Hervé Hoppenot
About Hervé Hoppenot
Independent Class I director appointed on September 8, 2025; term expires at the 2026 AGM. Serves on the Audit Committee and Compensation Committee; Board determined he meets Nasdaq independence standards including the additional requirements for Audit and Compensation members. Former Incyte Chairman/CEO (11 years) and Novartis Oncology President; educated at ESSEC Business School (France).

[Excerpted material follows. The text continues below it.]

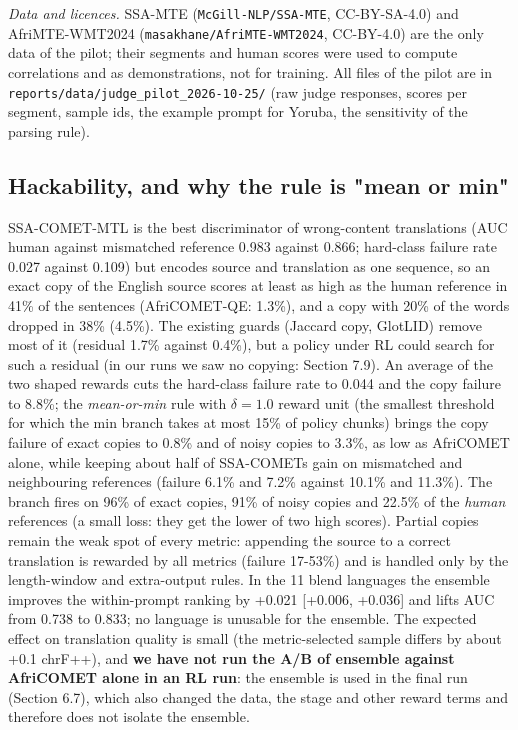 \emph{Data and licences.} SSA-MTE (\texttt{McGill-NLP/SSA-MTE}, CC-BY-SA-4.0) and AfriMTE-WMT2024 (\texttt{masakhane/AfriMTE-WMT2024}, CC-BY-4.0) are the only data of the pilot; their segments and human scores were used to compute correlations and as demonstrations, not for training. All files of the pilot are in \texttt{reports/data/judge\_pilot\_2026-10-25/} (raw judge responses, scores per segment, sample ids, the example prompt for Yoruba, the sensitivity of the parsing rule).

\subsection{Hackability, and why the rule is "mean or min"}\label{hackability-and-why-the-rule-is-mean-or-min}

SSA-COMET-MTL is the best discriminator of wrong-content translations (AUC human against mismatched reference 0.983 against 0.866; hard-class failure rate 0.027 against 0.109) but encodes source and translation as one sequence, so an exact copy of the English source scores at least as high as the human reference in 41\% of the sentences (AfriCOMET-QE: 1.3\%), and a copy with 20\% of the words dropped in 38\% (4.5\%). The existing guards (Jaccard copy, GlotLID) remove most of it (residual 1.7\% against 0.4\%), but a policy under RL could search for such a residual (in our runs we saw no copying: Section 7.9). An average of the two shaped rewards cuts the hard-class failure rate to 0.044 and the copy failure to 8.8\%; the \emph{mean-or-min} rule with \(\delta=1.0\) reward unit (the smallest threshold for which the min branch takes at most 15\% of policy chunks) brings the copy failure of exact copies to 0.8\% and of noisy copies to 3.3\%, as low as AfriCOMET alone, while keeping about half of SSA-COMET\textquotesingle s gain on mismatched and neighbouring references (failure 6.1\% and 7.2\% against 10.1\% and 11.3\%). The branch fires on 96\% of exact copies, 91\% of noisy copies and 22.5\% of the \emph{human} references (a small loss: they get the lower of two high scores). Partial copies remain the weak spot of every metric: appending the source to a correct translation is rewarded by all metrics (failure 17-53\%) and is handled only by the length-window and extra-output rules. In the 11 blend languages the ensemble improves the within-prompt ranking by +0.021 {[}+0.006, +0.036{]} and lifts AUC from 0.738 to 0.833; no language is unusable for the ensemble. The expected effect on translation quality is small (the metric-selected sample differs by about +0.1 chrF++), and \textbf{we have not run the A/B of ensemble against AfriCOMET alone in an RL run}: the ensemble is used in the final run (Section 6.7), which also changed the data, the stage and other reward terms and therefore does not isolate the ensemble.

Enters the company’s standard deed of indemnity and participates in the Non‑Employee Director Compensation Policy.
Past Roles
| Organization | Role | Tenure | Committees/Impact |
|---|---|---|---|
| Incyte | Chairman & CEO (then advisor to the CEO; current Board member) | 11 years as Chairman/CEO; advisor/Director currently | Tripled clinical candidates; expanded to 15 countries; revenue growth from $350M to $4.2B under leadership |
| Novartis Oncology | President (originally Chief Commercial Officer) | Prior to Incyte | Oversaw industry’s largest oncology pipeline |
| Rhône-Poulenc/Aventis | Senior roles including VP Oncology and head U.S. oncology business unit | Early career | Commercial leadership in oncology |
External Roles
| Organization | Role | Status | Notes |
|---|---|---|---|
| Incyte | Advisor to CEO; Director | Current | Former Chairman/CEO; now advisor and Board Director |
| Maze Therapeutics | Chairman of the Board | Current | Chair role indicates governance leadership |
| Pierre Fabre Laboratories | Director | Current | Board service at global pharma |
| N‑Power Medicine | Director | Current | Board service at healthcare company |
Board Governance
- Committee assignments: Audit Committee (member) and Compensation Committee (member); independence affirmed for Board and committee service.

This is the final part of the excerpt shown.